If you don't need GPIO, then you don't need a RPi. They are useful, but an old laptop can do most things a Pi can do, and putting them to use keeps them out of the landfill longer.
I'm a bigger fan of Dell desktop that companies have put out to pasture after a refresh cycle. They're very expandable, have plenty of horsepower, and the idle power draw isn't that bad. The better thermal characteristics compared to a laptop usually lead to very long life as well.
Related to a sibling comment, a decent UPS could power a Dell like that for a couple of hours if it's mostly idling.
Yes, I've got a Dell T3610 under the desk here now. My only beef is that it has weird Dell proprietary hardware, so I can't easily fit quieter fans to the PSU, or reuse the case with an ATX mobo
Agreed. A laptop also comes with battery backup, screen, and input devices out of the gate. Granted, it consumes more power than RPi. But a laptop is definitely a solid choice, based on my experience with RPi resets and corrupted SD cards, etc.
> A laptop would consume significantly more power than an RPi.
Not necessarily true. Even some of the TinyMiniMicros mentioned in the article have a single digit W consumption when idle (because they are basically laptop parts).
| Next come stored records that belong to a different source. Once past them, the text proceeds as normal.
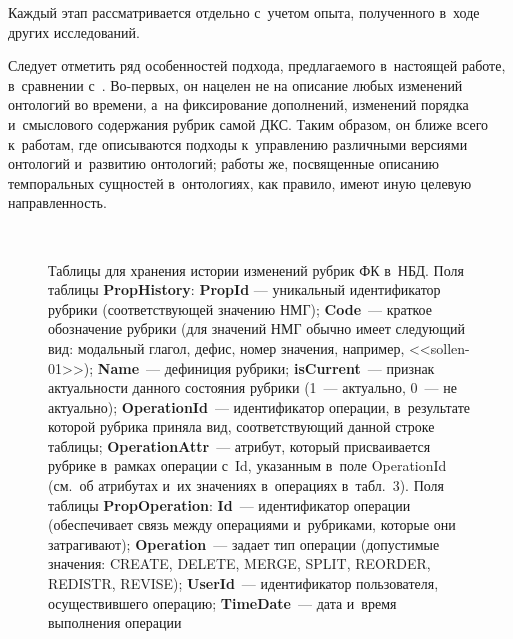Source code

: \begin{multicols}{2}
 Каждый этап 
рассматривается отдельно с~учетом опыта, полученного в~ходе других 
исследований.

Следует отметить ряд особенностей подхода, предлагаемого в~настоящей 
работе, в~сравнении с~\cite{12-gon, 13-gon, 14-gon, 15-gon, 16-gon}.  
Во-пер\-вых, он нацелен не на описание любых изменений онтологий во 
времени, а~на фиксирование дополнений, изменений порядка и~смыслового 
содержания рубрик самой ДКС. Таким образом, он ближе всего к~работам, 
где описываются подходы к~управлению различными версиями онтологий 
и~развитию онтологий; работы же, посвященные описанию темпоральных 
сущностей в~онтологиях, как правило, имеют иную целевую направленность.

\begin{figure*}[b] %
\vspace*{1pt}
\begin{center}
\mbox{%
\epsfxsize=88mm
}
\end{center}

\vspace*{3pt}

\noindent
{\small %
{Таблицы для хранения истории изменений рубрик ФК в~НБД.}
%
%
Поля таблицы \textbf{PropHistory}: %
\textbf{PropId} --- уникальный идентификатор рубрики (соответствующей значению НМГ);
\textbf{Code}~--- краткое обозначение рубрики (для значений НМГ обычно имеет следующий вид: 
модальный глагол, дефис, номер значения, например, <<sollen-01>>);
\textbf{Name}~--- дефиниция рубрики;
\textbf{isCurrent}~--- признак актуальности данного состояния рубрики (1~--- актуально, 0~--- не 
актуально);
\textbf{OperationId}~--- идентификатор операции, в~результате которой рубрика приняла вид, 
соответствующий данной строке таблицы;
\textbf{OperationAttr}~--- атрибут, который присваивается рубрике в~рамках операции с~Id, 
указанным в~поле OperationId (см.\ об атрибутах и~их значениях в~операциях в~табл.~3).
Поля таблицы \textbf{PropOperation}:
\textbf{Id}~--- идентификатор операции (обеспечивает связь между операциями и~рубриками, 
которые они затрагивают);
\textbf{Operation}~--- задает тип операции (допустимые значения: CREATE, DELETE, MERGE, 
SPLIT, REORDER, REDISTR, REVISE);
\textbf{UserId}~--- идентификатор пользователя, осуществившего операцию;
\textbf{TimeDate}~--- дата и~время выполнения операции
}
\end{figure*}


\end{multicols}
Now, when loaded this would be true. However, their higher processing power also means tasks get completed faster, so they don't stay at the higher power states for long.
I hear this argument all the time. But unless you're doing something that's solar, battery, RTG or otherwise non-grid powered, then what does it really matter? At what scale is a person running so many old laptops that they need to switch to RPi's to save power?
And if that person can afford the Pi's, they can afford the power, so there's no point quoting power costs.
I didn't say that having resources meant they should be abused. I said that if somebody can afford $150 for a RPi can afford $2.50/mo for power instead of $0.50/mo for power, and that as a result, factoring in lower power use is a poor reason for buying something you don't otherwise need, especially when that power is easily available.
If that power were coming from locally finite source such as solar or wind, or battery, it's a different story.
Related to a sibling comment, a decent UPS could power a Dell like that for a couple of hours if it's mostly idling.